La London Valour in uscita da un porto nordico.
La tragedia della London Valour
Quanto riportato finora è la fedele ricostruzione della grave ed anomala situazione meteorologica, che era già in atto nella nottata di quel fatidico 9 Aprile, a ponente della Lanterna. Come si è visto, in mattinata si verificò un ulteriore peggioramento del tempo e la gente del porto, e non solo quella, come vedremo, ne seguì l’evoluzione con grande trepidazione e partecipazione.
1° Testimonianza
Com’era la situazione a levante della Lanterna? Per rispondere a questa domanda lasciamo la parola ad un testimone d’eccezione: Il signor Pietro Pacino, ex marittimo e funzionario del Registro Navale di Genova, all’epoca del disastro della London Valour fu il primo genovese a rendere testimonianza davanti alla Commissione d’Inchiesta del Tribunale Marittimo di Londra nel 1972. Tra le tante deposizioni rese alle svariate Autorità italiane e straniere, incaricate di svolgere le indagini sull’accaduto, abbiamo scelto quella del signor Pacino perché ci è sembrata, senza il minimo dubbio, la più attendibile poiché precisa, competente e quindi la più aderente alla realtà pur nella sua inevitabile drammaticità. Alle sue tempestive segnalazioni si deve, tra l’altro, la rapida messa in moto del coordinamento dei soccorsi.

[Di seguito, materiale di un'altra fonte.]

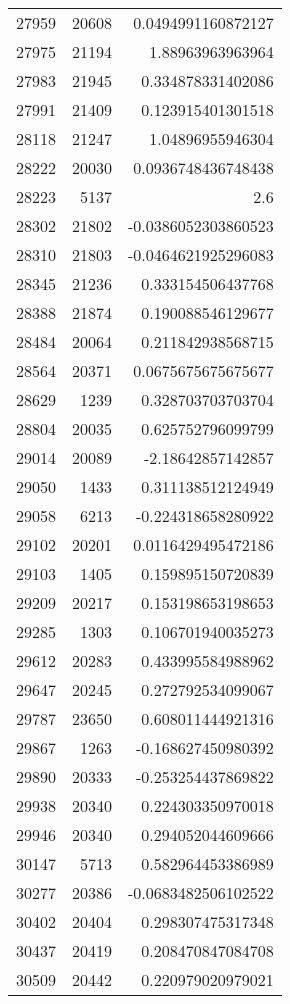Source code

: \begin{tabular}{r | r | r}
27959 & 20608 & 0.0494991160872127 \\
27975 & 21194 & 1.88963963963964 \\
27983 & 21945 & 0.334878331402086 \\
27991 & 21409 & 0.123915401301518 \\
28118 & 21247 & 1.04896955946304 \\
28222 & 20030 & 0.0936748436748438 \\
28223 & 5137 & 2.6 \\
28302 & 21802 & -0.0386052303860523 \\
28310 & 21803 & -0.0464621925296083 \\
28345 & 21236 & 0.333154506437768 \\
28388 & 21874 & 0.190088546129677 \\
28484 & 20064 & 0.211842938568715 \\
28564 & 20371 & 0.0675675675675677 \\
28629 & 1239 & 0.328703703703704 \\
28804 & 20035 & 0.625752796099799 \\
29014 & 20089 & -2.18642857142857 \\
29050 & 1433 & 0.311138512124949 \\
29058 & 6213 & -0.224318658280922 \\
29102 & 20201 & 0.0116429495472186 \\
29103 & 1405 & 0.159895150720839 \\
29209 & 20217 & 0.153198653198653 \\
29285 & 1303 & 0.106701940035273 \\
29612 & 20283 & 0.433995584988962 \\
29647 & 20245 & 0.272792534099067 \\
29787 & 23650 & 0.608011444921316 \\
29867 & 1263 & -0.168627450980392 \\
29890 & 20333 & -0.253254437869822 \\
29938 & 20340 & 0.224303350970018 \\
29946 & 20340 & 0.294052044609666 \\
30147 & 5713 & 0.582964453386989 \\
30277 & 20386 & -0.0683482506102522 \\
30402 & 20404 & 0.298307475317348 \\
30437 & 20419 & 0.208470847084708 \\
30509 & 20442 & 0.220979020979021 \\

\end{tabular}
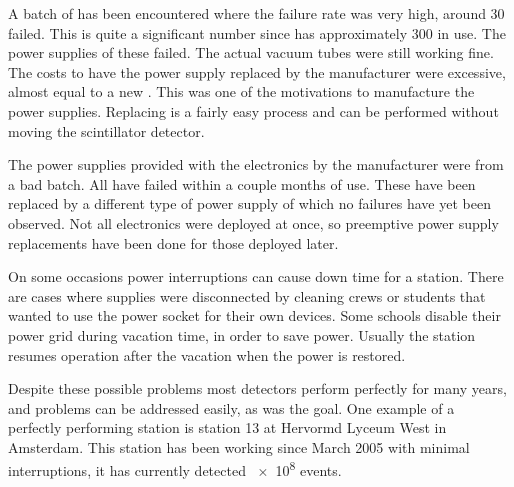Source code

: A batch of \pmts has been encountered where the failure rate was very high, around 30 \pmts failed. This is quite a significant number since \hisparc has approximately 300 \pmts in use. The power supplies of these \pmts failed. The actual vacuum tubes were still working fine. The costs to have the power supply replaced by the manufacturer were excessive, almost equal to a new \pmt. This was one of the motivations to manufacture the \nikhef \pmt power supplies. Replacing \pmts is a fairly easy process and can be performed without moving the scintillator detector.

The power supplies provided with the \hisparc electronics by the manufacturer were from a bad batch. All have failed within a couple months of use. These have been replaced by a different type of power supply of which no failures have yet been observed. Not all electronics were deployed at once, so preemptive power supply replacements have been done for those deployed later.

On some occasions power interruptions can cause down time for a station.  There are cases where supplies were disconnected by cleaning crews or students that wanted to use the power socket for their own devices. Some schools disable their power grid during vacation time, in order to save power. Usually the station resumes operation after the vacation when the power is restored.

Despite these possible problems most detectors perform perfectly for many years, and problems can be addressed easily, as was the goal. One example of a perfectly performing station is station 13 at Hervormd Lyceum West in Amsterdam. This station has been working since March 2005 with minimal interruptions, it has currently detected \num{e8} events.

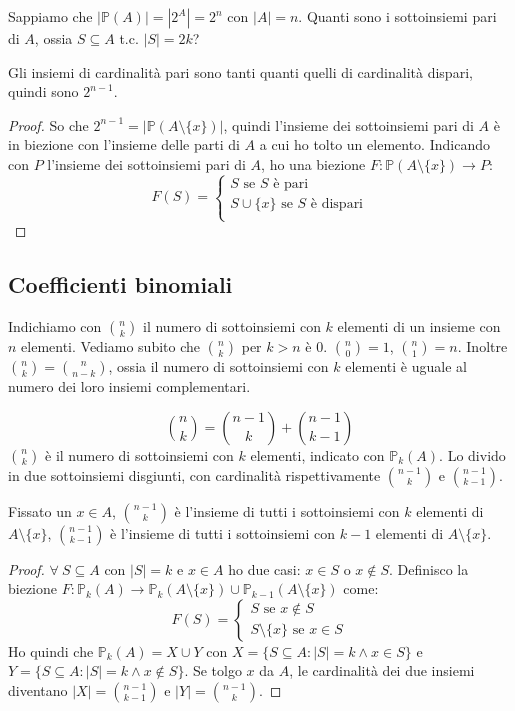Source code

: \begin{prop}
Sappiamo che $|\mathbb{P}(A)| = |2^A| = 2^n$ con $|A| = n$. Quanti sono i sottoinsiemi pari di $A$, ossia $S \subseteq A $ t.c. $|S| = 2k$?

Gli insiemi di cardinalit\`a pari sono tanti quanti quelli di cardinalit\`a dispari, quindi sono $2^{n-1}$.
\end{prop}
\begin{proof}
So che $2^{n-1} = |\mathbb{P}(A \setminus \{x\})|$, quindi l'insieme dei sottoinsiemi pari di $A$ \`e in biezione con l'insieme delle parti di $A$ a cui ho tolto un elemento. Indicando con $P$ l'insieme dei sottoinsiemi pari di $A$, ho una biezione $F : \mathbb{P}(A \setminus \{x\}) \to P$:
\[
F(S) = 
\begin{cases}
S \text{ se } S \text{ \`e pari} \\
S \cup \{ x \} \text{ se } S \text{ \`e dispari} \\
\end{cases}
\]
\end{proof}

\subsection{Coefficienti  binomiali}
Indichiamo con $\binom{n}{k}$ il numero di sottoinsiemi con $k$ elementi di un insieme con $n$ elementi. Vediamo subito che $\binom{n}{k}$ per $k > n$ \`e 0. $\binom{n}{0} = 1$, $\binom{n}{1} = n$. Inoltre $\binom{n}{k} = \binom{n}{n-k}$, ossia il numero di sottoinsiemi con $k$ elementi \`e uguale al numero dei loro insiemi complementari.
\begin{prop}
\begin{equation}
\binom{n}{k} = \binom{n-1}{k} + \binom{n-1}{k-1}
\end{equation}
$\binom{n}{k}$ \`e il numero di sottoinsiemi con $k$ elementi, indicato con $\mathbb{P}_{k}(A)$. Lo divido in due sottoinsiemi disgiunti, con cardinalit\`a rispettivamente $\binom{n-1}{k}$ e $\binom{n-1}{k-1}$.

Fissato un $x \in A$, $\binom{n-1}{k}$ \`e l'insieme di tutti i sottoinsiemi con $k$ elementi di $A \setminus \{ x \}$, $\binom{n-1}{k-1}$ \`e l'insieme di tutti i sottoinsiemi con $k - 1$ elementi di $A \setminus \{x \}$.
\end{prop}
\begin{proof}
$\forall \ S \subseteq A$ con $|S| = k$ e $x \in A$ ho due casi: $x \in S$ o $x \notin S$. Definisco la biezione $F : \mathbb{P}_k (A) \to \mathbb{P}_k (A \setminus \{ x \}) \cup \mathbb{P}_{k - 1} (A \setminus \{ x \})$ come:
\[
F (S) =
\begin{cases}
S \text{ se } x \notin S \\
S \setminus \{ x \} \text{ se } x \in S
\end{cases}
\]
Ho quindi che $\mathbb{P}_k (A) = X \cup Y$ con $X = \{ S \subseteq A : |S| = k \land x \in S \}$ e $Y = \{ S \subseteq A : |S| = k \land x \notin S\}$. Se tolgo $x$ da $A$, le cardinalit\`a dei due insiemi diventano $|X| = \binom{n - 1}{k - 1}$ e $|Y| = \binom{n - 1}{k}$.
\end{proof}

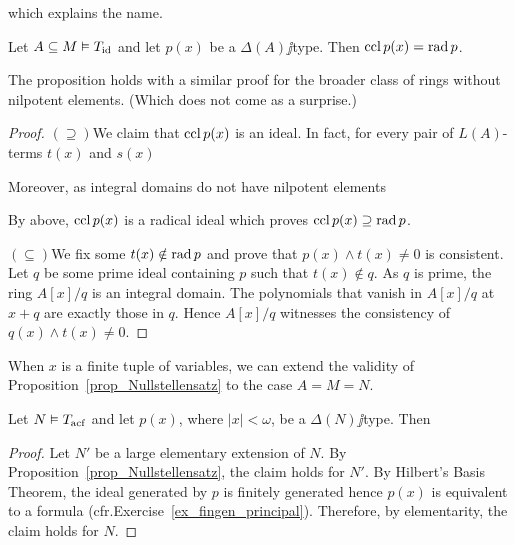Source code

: \documentclass[creche.tex]{subfiles}
\begin{document}

which explains the name.



\begin{proposition}\label{prop_chiusura-radicale}
Let $A\subseteq M\models T_{\rm id}$ and let $p(x)$ be a $\Delta(A)\jj$type. Then $\ccl\,p(x)=\rad p$.
\end{proposition}
The proposition holds with a similar proof for the broader class of rings without nilpotent elements. (Which does not come as a surprise.)
\begin{proof}
$(\supseteq)$\quad We claim that $\ccl\,p(x)$ is an ideal. In fact, for every pair of $L(A)$-terms $t(x)$ and $s(x)$



Moreover, as integral domains do not have nilpotent elements


By \ssf{\#} above, $\ccl\,p(x)$ is a radical ideal which proves $\ccl\,p(x)\supseteq \rad p$.

$(\subseteq)$\quad We fix some $t(x)\notin\rad p$ and prove that $p(x)\wedge t(x)\neq0$ is consistent. Let $q$ be some prime ideal containing $p$ such that $t(x)\notin q$.  As $q$ is prime, the ring $A[x]/q$ is an integral domain. The polynomials that vanish in  $A[x]/q$ at $x+q$ are exactly those in $q$. Hence $A[x]/q$ witnesses the consistency of $q(x)\wedge t(x)\neq0$.
\end{proof}

When $x$ is a finite tuple of variables, we can extend the validity of Proposition~\ref{prop_Nullstellensatz} to the case $A=M=N$.

\begin{corollary}\label{coroll_Nullstellensatz}
Let $N\models T_{\rm acf}$ and let $p(x)$, where $|x|<\omega$, be a $\Delta(N)\jj$type. Then


\end{corollary}



\begin{proof}
Let $N'$ be a large elementary extension of $N$. By Proposition~\ref{prop_Nullstellensatz}, the claim holds for $N'$. By Hilbert's Basis Theorem, the ideal generated by $p$ is finitely generated hence $p(x)$ is equivalent to a formula (cfr.\@ Exercise~\ref{ex_fingen_principal}). Therefore, by elementarity, the claim holds for $N$.
\end{proof}
\end{document}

Mr. Phillips (Giudice della Commissione, N.d.A): Si ricorda il giorno in cui la London Valour scarrocciò contro la diga? – Pacino: Si. Mi ricordo era il 9 Aprile. – Vide lei stesso l’evento? -Si. Lo vidi io stesso. – Dove si trovava alle 13.00 del 9 aprile – Stavo arrivando a casa. – Vedeva il mare dal suo appartamento? – Si. – Vedeva anche la diga Duca di Galliera? – Si. Sig. Pacino ora leggerò il suo rapporto dall’inizio. “Evento London Valour, 9 Aprile 1970. Ricostruzione dell’osservazione fatta da Piazza Rossetti (Foce), dalle 13.00 alle 15.30. La ricostruzione è il risultato di una consultazione fatta tra tutti i componenti la mia famiglia. Aggiungo che gli orari sono stati scrupolosamente ricostruiti, ma che ovviamente debbono essere considerati approssimati. Alle 13.00 arrivo a casa e noto lo stato del mare. Maltempo da sud e vento forte. Molte navi sono all’ancora, fuori della diga esterna. La prima di queste è una bulk-carrier, (London Valour, N.d.A) molto carica con la prora al vento. Ho la sensazione che sia troppo vicina e che addirittura possa ostacolare l’entrata in porto alle altre navi…………… Alle 13.30 mi accorgo che il tempo tende a peggiorare. Il vento sta aumentando e tende a girare da SSW a SW. Valuto la forza del mare 5/6. La nave precedentemente segnalata sembra aver messo la prora a SW; è in questa posizione che la sua poppa si trova a circa mezzo miglio dal fanale rosso della diga; ha l’ancora di sinistra in mare. Una seconda nave, in rada, ha salpato l’ancora e si allontana.”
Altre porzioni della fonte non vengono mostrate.